L’Angelus, pronunciato eccezionalmente dalla loggia centrale di S. Pietro, come nelle massime solennità dell’anno, insiste su questi toni e rimarca che «inginocchiarsi come i Magi davanti al Bambino di Betlemme significa, anche per noi, confessare di avere trovato la vera umanità, in cui risplende la gloria di Dio. In Gesù è apparsa la vera vita, l’uomo vivente, ossia quel non esistere per sé stessi, ma aperti e in comunione, che ci fa dire: “come in cielo così in terra” (Mt 6,10). Sì, la vita divina è alla nostra portata, si è manifestata, per coinvolgerci nel suo dinamismo liberante che scioglie le paure e ci fa incontrare nella pace».
L’impegno per il Regno è “totale”: come ci insegnano i Magi, «dona molto chi dona tutto. Ricordiamo quella povera vedova, notata da Gesù, che aveva gettato nel tesoro del Tempio le sue ultime monetine, tutto quello che aveva (cfr Lc 21,1-4). Non sappiamo che cosa possedessero i Magi, venuti dall’oriente, ma il loro partire, il loro rischiare, i loro stessi doni ci suggeriscono che tutto, davvero tutto ciò che siamo e possediamo, chiede di essere offerto a Gesù, tesoro inestimabile. E il Giubileo ci ha richiamato a questa giustizia fondata sulla gratuità: esso ha originariamente in sé stesso l’appello a riorganizzare la convivenza, a ridistribuire la terra e le risorse, a restituire “ciò che si ha” e “ciò che si è” ai sogni di Dio, più grandi dei nostri».

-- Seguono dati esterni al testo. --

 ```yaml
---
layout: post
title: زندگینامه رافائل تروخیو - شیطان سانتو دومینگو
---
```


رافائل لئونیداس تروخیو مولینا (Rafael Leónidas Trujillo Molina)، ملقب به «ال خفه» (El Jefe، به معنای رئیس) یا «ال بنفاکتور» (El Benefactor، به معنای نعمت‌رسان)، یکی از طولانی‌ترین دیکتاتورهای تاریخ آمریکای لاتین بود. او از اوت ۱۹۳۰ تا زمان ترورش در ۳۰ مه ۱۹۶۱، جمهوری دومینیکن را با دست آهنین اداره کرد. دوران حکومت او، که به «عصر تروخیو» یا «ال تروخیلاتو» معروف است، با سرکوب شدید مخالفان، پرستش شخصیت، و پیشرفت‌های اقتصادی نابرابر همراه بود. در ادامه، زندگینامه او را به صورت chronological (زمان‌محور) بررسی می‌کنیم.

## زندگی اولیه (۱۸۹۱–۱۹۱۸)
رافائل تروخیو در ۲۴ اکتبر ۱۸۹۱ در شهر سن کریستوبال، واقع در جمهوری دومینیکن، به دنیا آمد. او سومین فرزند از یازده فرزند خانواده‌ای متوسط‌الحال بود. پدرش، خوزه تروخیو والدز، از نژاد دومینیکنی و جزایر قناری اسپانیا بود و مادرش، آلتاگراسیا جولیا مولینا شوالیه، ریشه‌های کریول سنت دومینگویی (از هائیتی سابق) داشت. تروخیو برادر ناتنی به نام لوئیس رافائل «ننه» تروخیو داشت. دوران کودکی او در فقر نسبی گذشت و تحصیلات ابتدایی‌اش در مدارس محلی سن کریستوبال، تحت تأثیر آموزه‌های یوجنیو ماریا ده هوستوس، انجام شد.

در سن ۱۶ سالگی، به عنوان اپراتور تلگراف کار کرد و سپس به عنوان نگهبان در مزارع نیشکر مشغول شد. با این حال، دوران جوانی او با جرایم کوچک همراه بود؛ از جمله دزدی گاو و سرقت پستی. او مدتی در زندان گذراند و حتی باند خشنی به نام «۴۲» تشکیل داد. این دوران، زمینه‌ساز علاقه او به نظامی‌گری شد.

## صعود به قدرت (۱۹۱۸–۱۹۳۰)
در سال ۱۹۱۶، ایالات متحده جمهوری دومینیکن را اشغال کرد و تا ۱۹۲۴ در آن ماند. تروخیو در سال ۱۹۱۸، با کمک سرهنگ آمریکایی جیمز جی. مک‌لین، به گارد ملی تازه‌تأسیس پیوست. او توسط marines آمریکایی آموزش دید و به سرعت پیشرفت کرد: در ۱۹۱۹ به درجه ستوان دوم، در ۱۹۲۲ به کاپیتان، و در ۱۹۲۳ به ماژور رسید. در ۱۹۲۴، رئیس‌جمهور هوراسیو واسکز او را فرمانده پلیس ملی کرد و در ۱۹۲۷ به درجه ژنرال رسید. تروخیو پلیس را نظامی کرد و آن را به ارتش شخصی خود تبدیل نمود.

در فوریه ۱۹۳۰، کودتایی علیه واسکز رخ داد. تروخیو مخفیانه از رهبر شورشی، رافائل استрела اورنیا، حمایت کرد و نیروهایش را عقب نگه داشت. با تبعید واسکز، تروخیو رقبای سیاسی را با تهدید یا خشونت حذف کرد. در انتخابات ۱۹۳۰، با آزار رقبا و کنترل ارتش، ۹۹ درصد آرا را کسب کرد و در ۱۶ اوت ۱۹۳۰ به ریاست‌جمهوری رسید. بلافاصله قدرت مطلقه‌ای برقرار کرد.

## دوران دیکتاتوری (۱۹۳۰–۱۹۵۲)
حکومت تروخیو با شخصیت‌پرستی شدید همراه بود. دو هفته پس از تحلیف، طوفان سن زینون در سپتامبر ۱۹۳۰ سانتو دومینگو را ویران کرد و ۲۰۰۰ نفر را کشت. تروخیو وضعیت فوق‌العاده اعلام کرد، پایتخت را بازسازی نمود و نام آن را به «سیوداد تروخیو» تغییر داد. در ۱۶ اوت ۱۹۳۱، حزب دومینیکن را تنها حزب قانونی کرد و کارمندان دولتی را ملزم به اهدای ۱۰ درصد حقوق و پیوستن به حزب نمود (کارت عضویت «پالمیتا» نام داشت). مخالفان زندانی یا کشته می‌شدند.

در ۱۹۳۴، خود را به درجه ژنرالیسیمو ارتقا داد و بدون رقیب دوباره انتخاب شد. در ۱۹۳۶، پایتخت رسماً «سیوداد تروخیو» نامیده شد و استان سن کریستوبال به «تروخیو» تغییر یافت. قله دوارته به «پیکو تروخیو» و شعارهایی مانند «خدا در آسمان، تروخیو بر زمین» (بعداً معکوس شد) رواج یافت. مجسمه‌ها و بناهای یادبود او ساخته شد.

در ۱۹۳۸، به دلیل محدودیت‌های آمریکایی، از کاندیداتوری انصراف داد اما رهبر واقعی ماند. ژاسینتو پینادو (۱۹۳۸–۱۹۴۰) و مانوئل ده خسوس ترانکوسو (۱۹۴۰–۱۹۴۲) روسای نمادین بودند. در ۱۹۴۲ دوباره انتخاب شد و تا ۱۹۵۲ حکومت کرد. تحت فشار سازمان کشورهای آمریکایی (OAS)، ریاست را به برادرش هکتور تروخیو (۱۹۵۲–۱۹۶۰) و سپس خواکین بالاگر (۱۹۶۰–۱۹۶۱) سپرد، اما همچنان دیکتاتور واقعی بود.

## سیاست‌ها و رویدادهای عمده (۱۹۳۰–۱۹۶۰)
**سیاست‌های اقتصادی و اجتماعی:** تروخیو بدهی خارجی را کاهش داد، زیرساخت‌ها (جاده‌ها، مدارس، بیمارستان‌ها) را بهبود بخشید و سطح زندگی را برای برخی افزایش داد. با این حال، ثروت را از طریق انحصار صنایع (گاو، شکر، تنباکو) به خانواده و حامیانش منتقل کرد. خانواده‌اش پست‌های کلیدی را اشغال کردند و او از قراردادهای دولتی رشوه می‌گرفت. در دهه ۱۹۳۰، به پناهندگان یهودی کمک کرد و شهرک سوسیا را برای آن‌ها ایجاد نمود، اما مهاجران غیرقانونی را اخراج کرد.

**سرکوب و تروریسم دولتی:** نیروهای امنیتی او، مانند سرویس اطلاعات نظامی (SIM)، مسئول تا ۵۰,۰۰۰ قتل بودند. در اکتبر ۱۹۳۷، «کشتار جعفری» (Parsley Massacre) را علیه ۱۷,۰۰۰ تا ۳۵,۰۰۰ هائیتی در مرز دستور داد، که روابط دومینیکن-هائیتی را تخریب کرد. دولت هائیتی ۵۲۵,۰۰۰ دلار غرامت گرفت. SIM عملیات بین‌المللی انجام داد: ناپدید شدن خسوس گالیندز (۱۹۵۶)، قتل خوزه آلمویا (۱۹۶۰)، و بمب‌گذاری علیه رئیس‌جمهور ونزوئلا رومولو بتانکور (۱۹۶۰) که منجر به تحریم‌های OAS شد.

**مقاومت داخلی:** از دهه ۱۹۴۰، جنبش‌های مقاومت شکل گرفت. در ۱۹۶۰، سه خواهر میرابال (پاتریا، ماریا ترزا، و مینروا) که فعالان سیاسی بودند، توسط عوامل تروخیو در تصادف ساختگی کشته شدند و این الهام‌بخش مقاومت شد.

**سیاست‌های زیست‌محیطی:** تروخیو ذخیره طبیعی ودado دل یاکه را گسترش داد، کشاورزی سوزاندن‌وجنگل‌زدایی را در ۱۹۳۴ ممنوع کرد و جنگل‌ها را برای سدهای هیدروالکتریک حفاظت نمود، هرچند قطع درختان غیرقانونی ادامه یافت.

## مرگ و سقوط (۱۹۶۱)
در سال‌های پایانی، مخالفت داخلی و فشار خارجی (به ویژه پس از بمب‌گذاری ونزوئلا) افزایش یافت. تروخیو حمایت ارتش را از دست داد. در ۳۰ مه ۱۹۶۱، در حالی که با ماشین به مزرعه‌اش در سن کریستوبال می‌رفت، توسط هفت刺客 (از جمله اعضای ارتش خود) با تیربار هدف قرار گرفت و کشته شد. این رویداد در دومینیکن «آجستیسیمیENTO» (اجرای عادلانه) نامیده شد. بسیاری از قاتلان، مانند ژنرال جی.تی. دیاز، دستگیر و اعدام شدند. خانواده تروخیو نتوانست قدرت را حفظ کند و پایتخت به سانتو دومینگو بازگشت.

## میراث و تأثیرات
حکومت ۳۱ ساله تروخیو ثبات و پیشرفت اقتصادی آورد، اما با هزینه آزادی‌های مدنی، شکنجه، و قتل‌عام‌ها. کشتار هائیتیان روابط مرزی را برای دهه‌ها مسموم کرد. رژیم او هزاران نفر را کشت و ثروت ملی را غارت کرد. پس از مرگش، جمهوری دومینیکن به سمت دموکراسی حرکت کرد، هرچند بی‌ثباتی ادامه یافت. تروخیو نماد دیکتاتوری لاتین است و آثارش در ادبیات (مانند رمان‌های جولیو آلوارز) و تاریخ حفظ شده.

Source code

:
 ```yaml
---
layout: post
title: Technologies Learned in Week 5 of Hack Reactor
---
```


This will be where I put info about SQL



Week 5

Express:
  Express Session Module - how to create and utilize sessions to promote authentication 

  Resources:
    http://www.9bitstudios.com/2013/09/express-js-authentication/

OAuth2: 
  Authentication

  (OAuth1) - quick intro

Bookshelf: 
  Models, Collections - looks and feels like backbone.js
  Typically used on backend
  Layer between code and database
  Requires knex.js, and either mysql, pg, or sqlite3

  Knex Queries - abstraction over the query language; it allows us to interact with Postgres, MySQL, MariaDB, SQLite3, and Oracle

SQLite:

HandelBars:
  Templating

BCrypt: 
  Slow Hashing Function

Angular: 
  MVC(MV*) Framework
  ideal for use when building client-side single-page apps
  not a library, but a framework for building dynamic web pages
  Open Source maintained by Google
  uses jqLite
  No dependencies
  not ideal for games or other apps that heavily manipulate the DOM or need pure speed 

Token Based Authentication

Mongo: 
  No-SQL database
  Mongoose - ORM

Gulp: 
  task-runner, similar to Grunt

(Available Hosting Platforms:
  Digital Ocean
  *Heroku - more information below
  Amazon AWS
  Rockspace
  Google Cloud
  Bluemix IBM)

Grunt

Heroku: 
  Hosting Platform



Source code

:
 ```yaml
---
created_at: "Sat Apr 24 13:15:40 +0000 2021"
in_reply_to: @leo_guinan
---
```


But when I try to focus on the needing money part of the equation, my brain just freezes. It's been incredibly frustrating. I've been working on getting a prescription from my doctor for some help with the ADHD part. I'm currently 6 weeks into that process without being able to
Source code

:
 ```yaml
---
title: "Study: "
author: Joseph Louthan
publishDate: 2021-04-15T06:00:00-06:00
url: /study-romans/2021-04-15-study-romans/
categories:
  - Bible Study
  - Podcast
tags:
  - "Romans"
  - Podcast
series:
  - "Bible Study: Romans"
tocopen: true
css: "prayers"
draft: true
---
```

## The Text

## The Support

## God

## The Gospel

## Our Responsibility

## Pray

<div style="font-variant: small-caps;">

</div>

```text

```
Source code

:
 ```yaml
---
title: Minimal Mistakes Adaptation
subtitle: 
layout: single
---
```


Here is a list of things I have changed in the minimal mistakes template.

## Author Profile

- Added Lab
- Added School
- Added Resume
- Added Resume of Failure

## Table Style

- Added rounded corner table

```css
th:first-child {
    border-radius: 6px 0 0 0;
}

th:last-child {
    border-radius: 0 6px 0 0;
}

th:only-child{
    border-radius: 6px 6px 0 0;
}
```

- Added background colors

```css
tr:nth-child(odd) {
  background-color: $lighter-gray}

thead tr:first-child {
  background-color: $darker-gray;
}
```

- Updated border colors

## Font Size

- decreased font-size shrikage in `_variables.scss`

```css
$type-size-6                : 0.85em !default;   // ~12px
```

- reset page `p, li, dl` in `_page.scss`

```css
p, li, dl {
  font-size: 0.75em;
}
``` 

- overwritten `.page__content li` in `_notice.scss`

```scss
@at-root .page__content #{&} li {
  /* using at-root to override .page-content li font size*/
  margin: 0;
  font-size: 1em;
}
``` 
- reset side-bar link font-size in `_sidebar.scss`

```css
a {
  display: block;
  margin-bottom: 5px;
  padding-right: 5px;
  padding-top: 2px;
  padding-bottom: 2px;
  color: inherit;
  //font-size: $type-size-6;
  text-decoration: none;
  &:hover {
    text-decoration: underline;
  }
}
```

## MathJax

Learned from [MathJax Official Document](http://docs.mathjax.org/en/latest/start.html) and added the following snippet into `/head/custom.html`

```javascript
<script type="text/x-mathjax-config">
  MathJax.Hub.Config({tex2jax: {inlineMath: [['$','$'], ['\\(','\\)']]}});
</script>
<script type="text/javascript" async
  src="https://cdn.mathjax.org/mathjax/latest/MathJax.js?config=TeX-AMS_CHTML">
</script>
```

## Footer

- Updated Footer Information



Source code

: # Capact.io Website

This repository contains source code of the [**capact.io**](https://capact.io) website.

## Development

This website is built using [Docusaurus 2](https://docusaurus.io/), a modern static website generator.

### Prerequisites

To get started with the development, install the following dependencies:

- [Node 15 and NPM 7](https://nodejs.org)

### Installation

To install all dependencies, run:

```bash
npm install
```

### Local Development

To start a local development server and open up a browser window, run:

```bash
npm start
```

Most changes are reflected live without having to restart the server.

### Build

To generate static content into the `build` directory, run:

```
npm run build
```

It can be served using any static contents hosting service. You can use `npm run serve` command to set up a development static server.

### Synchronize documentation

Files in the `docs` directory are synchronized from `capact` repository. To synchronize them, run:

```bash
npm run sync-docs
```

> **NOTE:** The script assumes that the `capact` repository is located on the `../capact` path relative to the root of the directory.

«Nei doni dei Magi, allora, vediamo ciò che ognuno di noi può mettere in comune, può non tenere più per sé ma condividere, perché Gesù cresca in mezzo a noi», ribadisce il Santo Padre, che «nella festa dell’Epifania, che è la Giornata Missionaria dei Ragazzi», elogia «tutti i bambini e i ragazzi che, in tante parti del mondo, pregano per i missionari e si impegnano ad aiutare i loro coetanei più svantaggiati».